I guess I’m just afraid I’m screwing somehow something by rerunning dechimerization, or re-filtering the filtered data from NCBI. Is multithreading already applied to every process in qiime? Or do we have to set it up in order to maximize all possible cores from our computer?

Thanks for this!

Best,

Daniel

1 Like

Hi @daniel.castanedamogo,

Welcome to the forum! Let's talk about some of your steps.

Did you download single or paired reads? If they're unpaired (forward and reverse), I would join them. If they're forward only (suggesting they were already joined), I'd work from there.

I would run quality filtering first, but this is the right denoiser for this job. :slight_smile:

Yes. Deblur does chimera/host removal against a database. My experience has been positive in human samples, and I very rarely run chimera removal. It's unlikely to hurt, but its potentially redundant and computationally expensive.

Im unclear why you chose to do this. If you have the same primer region and trim length, you can compare the ASVs. You get improved resolution, externally valid results... all sorts of benefits. So, Im curious why you chose to re-cluster your sequences when you could just denoise the SRA sequences.

I would check the help documentation, but I think most multi-threaded functions are setup to use the default parameters for the system.

Best,
Justine

Hi Justine,

Thanks a lot for your answer! It is very insightful :smiley:

Did you download single or paired reads? If they’re unpaired (forward and reverse), I would join them. If they’re forward only (suggesting they were already joined), I’d work from there.

It is kind of weird, because I can download them either unmerged from SRA using the SRA toolkit --split-3 option, or merged already.

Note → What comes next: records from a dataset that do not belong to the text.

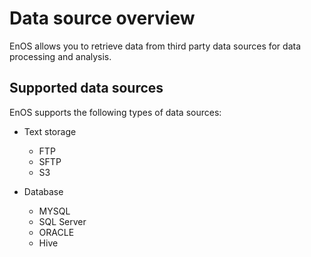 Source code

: # Data source overview

EnOS allows you to retrieve data from third party data sources for data processing and analysis.

## Supported data sources

EnOS supports the following types of data sources:

- Text storage
  - FTP
  - SFTP
  - S3

- Database
  - MYSQL
  - SQL Server
  - ORACLE
  - Hive
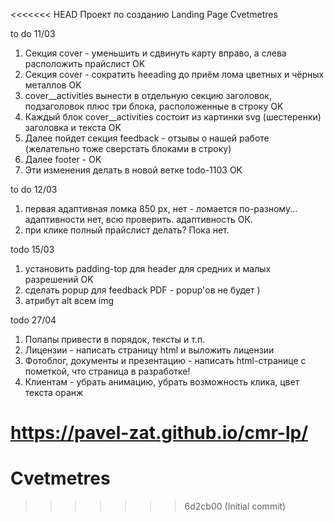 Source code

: <<<<<<< HEAD
Проект по созданию Landing Page Cvetmetres

to do 11/03

1. Секция cover - уменьшить и сдвинуть карту вправо, а слева расположить прайслист OK
2. Секция cover - сократить heeading до приём лома цветных и чёрных металлов OK
3. cover__activities вынести в отдельную секцию заголовок, подзаголовок плюс три блока, расположенные в строку OK
4. Каждый блок cover__activities состоит из картинки svg (шестеренки) заголовка и текста OK
5. Далее пойдет секция feedback - отзывы о нашей работе (желательно тоже сверстать блоками в строку)
6. Далее footer - OK
7. Эти изменения делать в новой ветке todo-1103 OK

to do 12/03

1. первая адаптивная ломка 850 px, нет - ломается по-разному... адаптивности нет, всю проверить. адаптивность ОК.
2. при клике полный прайслист делать? Пока нет.

todo 15/03

1. установить padding-top для header для средних и малых разрешений OK
2. сделать popup для feedback PDF - popup'ов не будет )
3. атрибут alt всем img

todo 27/04

1. Попапы привести в порядок, тексты и т.п.
2. Лицензии - написать страницу html и выложить лицензии
3. Фотоблог, документы и презентацию - написать html-странице с пометкой, что страница в разработке!
4. Клиентам - убрать анимацию, убрать возможность клика, цвет текста оранж

https://pavel-zat.github.io/cmr-lp/
=======
# Cvetmetres
>>>>>>> 6d2cb00 (Initial commit)
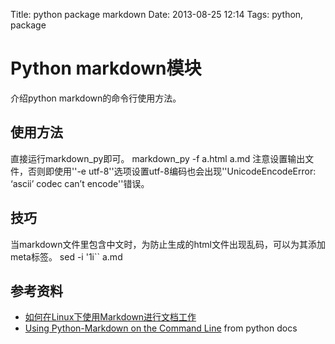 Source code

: Title: python package markdown
Date: 2013-08-25 12:14
Tags: python, package

# Python markdown模块

介绍python markdown的命令行使用方法。

## 使用方法

直接运行markdown_py即可。
    markdown_py -f a.html a.md
注意设置输出文件，否则即使用''-e utf-8''选项设置utf-8编码也会出现''UnicodeEncodeError: ‘ascii’ codec can’t encode''错误。

## 技巧

当markdown文件里包含中文时，为防止生成的html文件出现乱码，可以为其添加meta标签。
    sed -i '1i\`<meta http-equiv="content-type" content="text/html; charset=UTF-8">` a.md

## 参考资料

*  [如何在Linux下使用Markdown进行文档工作](http://www.ituring.com.cn/article/10044)
*  [Using Python-Markdown on the Command Line](http://packages.python.org/Markdown/cli.html) from python docs

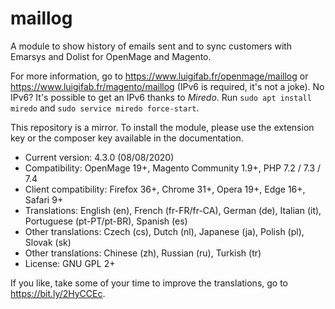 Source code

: # maillog

A module to show history of emails sent and to sync customers with Emarsys and Dolist for OpenMage and Magento.

For more information, go to https://www.luigifab.fr/openmage/maillog or https://www.luigifab.fr/magento/maillog (IPv6 is required, it's not a joke). No IPv6? It's possible to get an IPv6 thanks to *Miredo*. Run `sudo apt install miredo` and `sudo service miredo force-start`.

This repository is a mirror. To install the module, please use the extension key or the composer key available in the documentation.

- Current version: 4.3.0 (08/08/2020)
- Compatibility: OpenMage 19+, Magento Community 1.9+, PHP 7.2 / 7.3 / 7.4
- Client compatibility: Firefox 36+, Chrome 31+, Opera 19+, Edge 16+, Safari 9+
- Translations: English (en), French (fr-FR/fr-CA), German (de), Italian (it), Portuguese (pt-PT/pt-BR), Spanish (es)
- Other translations: Czech (cs), Dutch (nl), Japanese (ja), Polish (pl), Slovak (sk)
- Other translations: Chinese (zh), Russian (ru), Turkish (tr)
- License: GNU GPL 2+

If you like, take some of your time to improve the translations, go to https://bit.ly/2HyCCEc.
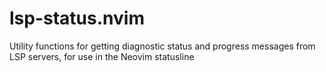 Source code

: # lsp-status.nvim
Utility functions for getting diagnostic status and progress messages from LSP servers, for use in the Neovim statusline
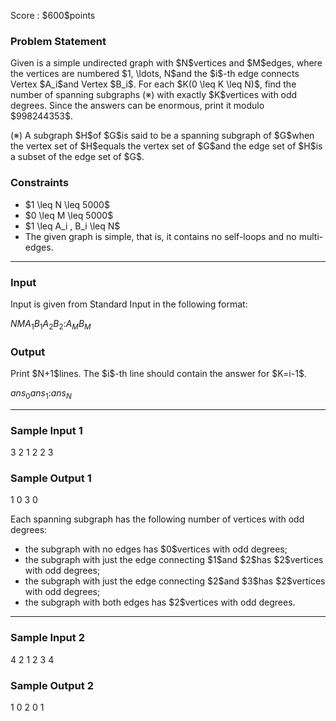 
<div>

<span>

<span>

<p>
Score : $600$points
</p>

<div>

<section>

### **Problem Statement**

<p>
Given is a simple undirected graph with $N$vertices and $M$edges, where the vertices are numbered $1, \ldots, N$and the $i$-th edge connects Vertex $A_i$and Vertex $B_i$. For each $K(0 \leq K \leq N)$, find the number of spanning subgraphs (※) with exactly $K$vertices with odd degrees. Since the answers can be enormous, print it modulo $998244353$.
</p>

<p>
(※) A subgraph $H$of $G$is said to be a spanning subgraph of $G$when the vertex set of $H$equals the vertex set of $G$and the edge set of $H$is a subset of the edge set of $G$.
</p>

</section>

</div>

<div>

<section>

### **Constraints**

<ul>

<li>
$1 \leq N \leq 5000$
</li>

<li>
$0 \leq M \leq 5000$
</li>

<li>
$1 \leq A_i , B_i \leq N$
</li>

<li>
The given graph is simple, that is, it contains no self-loops and no multi-edges.
</li>

</ul>

</section>

</div>

---

<div>

<div>

<section>

### **Input**

<p>
Input is given from Standard Input in the following format:
</p>

<div>

$N$$M$$A_1$$B_1$$A_2$$B_2$$:$$A_M$$B_M$
</div>

</section>

</div>

<div>

<section>

### **Output**

<p>
Print $N+1$lines. The $i$-th line should contain the answer for $K=i-1$.
</p>

<div>

$ans_0$$ans_1$$:$$ans_N$
</div>

</section>

</div>

</div>

---

<div>

<section>

### **Sample Input 1**

<div>

3 2
1 2
2 3

</div>

</section>

</div>

<div>

<section>

### **Sample Output 1**

<div>

1
0
3
0

</div>

<p>
Each spanning subgraph has the following number of vertices with odd degrees:
</p>

<ul>

<li>
the subgraph with no edges has $0$vertices with odd degrees;
</li>

<li>
the subgraph with just the edge connecting $1$and $2$has $2$vertices with odd degrees;
</li>

<li>
the subgraph with just the edge connecting $2$and $3$has $2$vertices with odd degrees;
</li>

<li>
the subgraph with both edges has $2$vertices with odd degrees.
</li>

</ul>

</section>

</div>

---

<div>

<section>

### **Sample Input 2**

<div>

4 2
1 2
3 4

</div>

</section>

</div>

<div>

<section>

### **Sample Output 2**

<div>

1
0
2
0
1

</div>

</section>

</div>

</span>

</span>

</div>
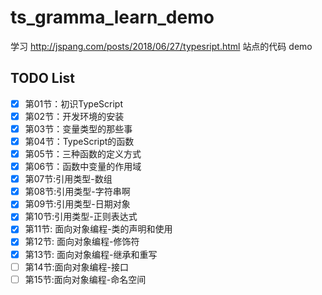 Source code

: # ts_gramma_learn_demo
学习 http://jspang.com/posts/2018/06/27/typesript.html 站点的代码 demo  

## TODO List
- [x] 第01节：初识TypeScript  
- [x] 第02节：开发环境的安装  
- [x] 第03节：变量类型的那些事  
- [x] 第04节：TypeScript的函数  
- [x] 第05节：三种函数的定义方式  
- [x] 第06节：函数中变量的作用域  
- [x] 第07节:引用类型-数组  
- [x] 第08节:引用类型-字符串啊  
- [x] 第09节:引用类型-日期对象  
- [x] 第10节:引用类型-正则表达式  
- [x] 第11节: 面向对象编程-类的声明和使用  
- [x] 第12节: 面向对象编程-修饰符  
- [x] 第13节: 面向对象编程-继承和重写  
- [ ] 第14节:面向对象编程-接口  
- [ ] 第15节:面向对象编程-命名空间  
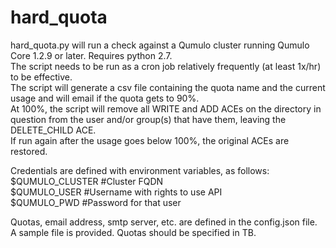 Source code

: # hard_quota
hard_quota.py will run a check against a Qumulo cluster running Qumulo Core 1.2.9 or later. Requires python 2.7.   
The script needs to be run as a cron job relatively frequently (at least 1x/hr) to be effective.   
The script will generate a csv file containing the quota name and the current usage and will email if the quota gets to 90%.  
At 100%, the script will remove all WRITE and ADD ACEs on the directory in question from the user and/or group(s) that have them, leaving the DELETE_CHILD ACE.  
If run again after the usage goes below 100%, the original ACEs are restored. 

Credentials are defined with environment variables, as follows:  
$QUMULO_CLUSTER  #Cluster FQDN  
$QUMULO_USER     #Username with rights to use API  
$QUMULO_PWD      #Password for that user  
  
Quotas, email address, smtp server, etc. are defined in the config.json file. A sample file is provided. Quotas should be specified in TB. 
 
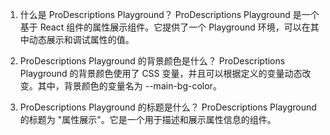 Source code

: 1. 什么是 ProDescriptions Playground？
   ProDescriptions Playground 是一个基于 React 组件的属性展示组件。它提供了一个 Playground 环境，可以在其中动态展示和调试属性的值。

2. ProDescriptions Playground 的背景颜色是什么？
   ProDescriptions Playground 的背景颜色使用了 CSS 变量，并且可以根据定义的变量动态改变。其中，背景颜色的变量名为 --main-bg-color。

3. ProDescriptions Playground 的标题是什么？
   ProDescriptions Playground 的标题为 "属性展示"。它是一个用于描述和展示属性信息的组件。
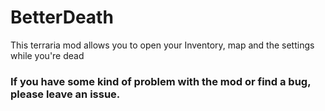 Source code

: # BetterDeath
This terraria mod allows you to open your Inventory, map and the settings while you're dead

### If you have some kind of problem with the mod or find a bug, please leave an issue.
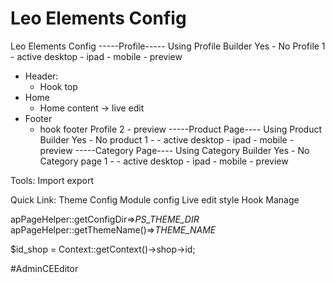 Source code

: # Leo Elements Config 

Leo Elements Config
-----Profile-----
Using Profile Builder Yes - No
Profile 1 - active desktop - ipad - mobile - preview
  - Header:
    + Hook top
  - Home
    + Home content -> live edit
  - Footer
  	+ hook footer 
Profile 2 - preview
-----Product Page----
Using Product Builder Yes - No
product 1 - - active desktop - ipad - mobile - preview
-----Category Page----
Using Category Builder Yes - No
Category page 1 - - active desktop - ipad - mobile - preview


Tools:
Import export

Quick Link:
Theme Config
Module config
Live edit style
Hook Manage

 apPageHelper::getConfigDir=>_PS_THEME_DIR_
 apPageHelper::getThemeName()=>_THEME_NAME_


$id_shop = Context::getContext()->shop->id;

#AdminCEEditor


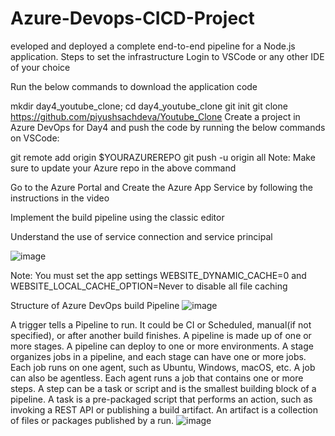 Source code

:# Azure-Devops-CICD-Project
eveloped and deployed a complete end-to-end pipeline for a Node.js application.
Steps to set the infrastructure
Login to VSCode or any other IDE of your choice

Run the below commands to download the application code

mkdir day4_youtube_clone; cd day4_youtube_clone
git init
git clone https://github.com/piyushsachdeva/Youtube_Clone
Create a project in Azure DevOps for Day4 and push the code by running the below commands on VSCode:

git remote add origin $YOURAZUREREPO
git push -u origin all
Note: Make sure to update your Azure repo in the above command

Go to the Azure Portal and Create the Azure App Service by following the instructions in the video

Implement the build pipeline using the classic editor

Understand the use of service connection and service principal

![image](https://github.com/user-attachments/assets/01631c30-e834-460b-8c14-69ff2cea4c74)


Note: You must set the app settings WEBSITE_DYNAMIC_CACHE=0 and WEBSITE_LOCAL_CACHE_OPTION=Never to disable all file caching

Structure of Azure DevOps build Pipeline
![image](https://github.com/user-attachments/assets/9b6cba33-92a3-4f6b-b0c2-2e7dc6c92f13)



A trigger tells a Pipeline to run. It could be CI or Scheduled, manual(if not specified), or after another build finishes.
A pipeline is made up of one or more stages. A pipeline can deploy to one or more environments.
A stage organizes jobs in a pipeline, and each stage can have one or more jobs.
Each job runs on one agent, such as Ubuntu, Windows, macOS, etc. A job can also be agentless.
Each agent runs a job that contains one or more steps.
A step can be a task or script and is the smallest building block of a pipeline.
A task is a pre-packaged script that performs an action, such as invoking a REST API or publishing a build artifact.
An artifact is a collection of files or packages published by a run.
![image](https://github.com/user-attachments/assets/f814829b-17b9-4c56-8deb-4aa6e1838a1c)

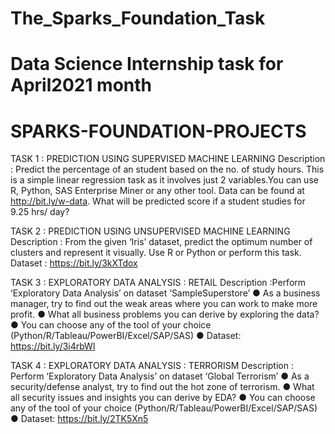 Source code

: # The_Sparks_Foundation_Task
# Data Science Internship task for April2021 month

# SPARKS-FOUNDATION-PROJECTS


TASK 1 : PREDICTION USING SUPERVISED MACHINE LEARNING
Description : Predict the percentage of an student based on the no. of study hours. This is a simple linear regression task as it involves just 2 variables.You can use R, Python, SAS Enterprise Miner or any other tool. Data can be found at http://bit.ly/w-data. What will be predicted score if a student studies for 9.25 hrs/ day?

TASK 2 : PREDICTION USING UNSUPERVISED MACHINE LEARNING
Description : From the given ‘Iris’ dataset, predict the optimum number of clusters and represent it visually. Use R or Python or perform this task. Dataset : https://bit.ly/3kXTdox

TASK 3 : EXPLORATORY DATA ANALYSIS : RETAIL
Description :Perform ‘Exploratory Data Analysis’ on dataset ‘SampleSuperstore’ ● As a business manager, try to find out the weak areas where you can work to make more profit. ● What all business problems you can derive by exploring the data? ● You can choose any of the tool of your choice (Python/R/Tableau/PowerBI/Excel/SAP/SAS) ● Dataset: https://bit.ly/3i4rbWl

TASK 4 : EXPLORATORY DATA ANALYSIS : TERRORISM
Description : Perform ‘Exploratory Data Analysis’ on dataset ‘Global Terrorism’ ● As a security/defense analyst, try to find out the hot zone of terrorism. ● What all security issues and insights you can derive by EDA? ● You can choose any of the tool of your choice (Python/R/Tableau/PowerBI/Excel/SAP/SAS) ● Dataset: https://bit.ly/2TK5Xn5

I noticed that if I download them without merging them, the reads do not have any overlap region... Basically I have 278bp from forward and 278bp from reverse reads that are supposed to make a read of 556bp (again, no overlap, just 'stitched' together). And those have been already filtered, denoised, and without any chimeras... So I'm guessing I should import these files right before my taxonomic analysis.

I would run quality filtering first, but this is the right denoiser for this job. :slight_smile:

Yes, you're right, I should have run a quality filtering first. By this, you mean to pass reads with a quality phred score of, say... above 25? Is that a good standard to go?

Yes. Deblur does chimera/host removal against a database. My experience has been positive in human samples, and I very rarely run chimera removal. It’s unlikely to hurt, but its potentially redundant and computationally expensive.

Gotcha, thanks a lot for this, I see that it could be pointless to run this step again.

Im unclear why you chose to do this. If you have the same primer region and trim length, you can compare the ASVs. You get improved resolution, externally valid results… all sorts of benefits. So, Im curious why you chose to re-cluster your sequences when you could just denoise the SRA sequences.

I was under the impression that clustering was after the denoising... I looked at the overall workflow in the "Grand overview" section, and I think you are right... Because it is written as "Denoising/Clustering", so is it one or the other? There's no point in running both? So...the denoising step by Deblur already clusters my sequences?

I would check the help documentation, but I think most multi-threaded functions are setup to use the default parameters for the system.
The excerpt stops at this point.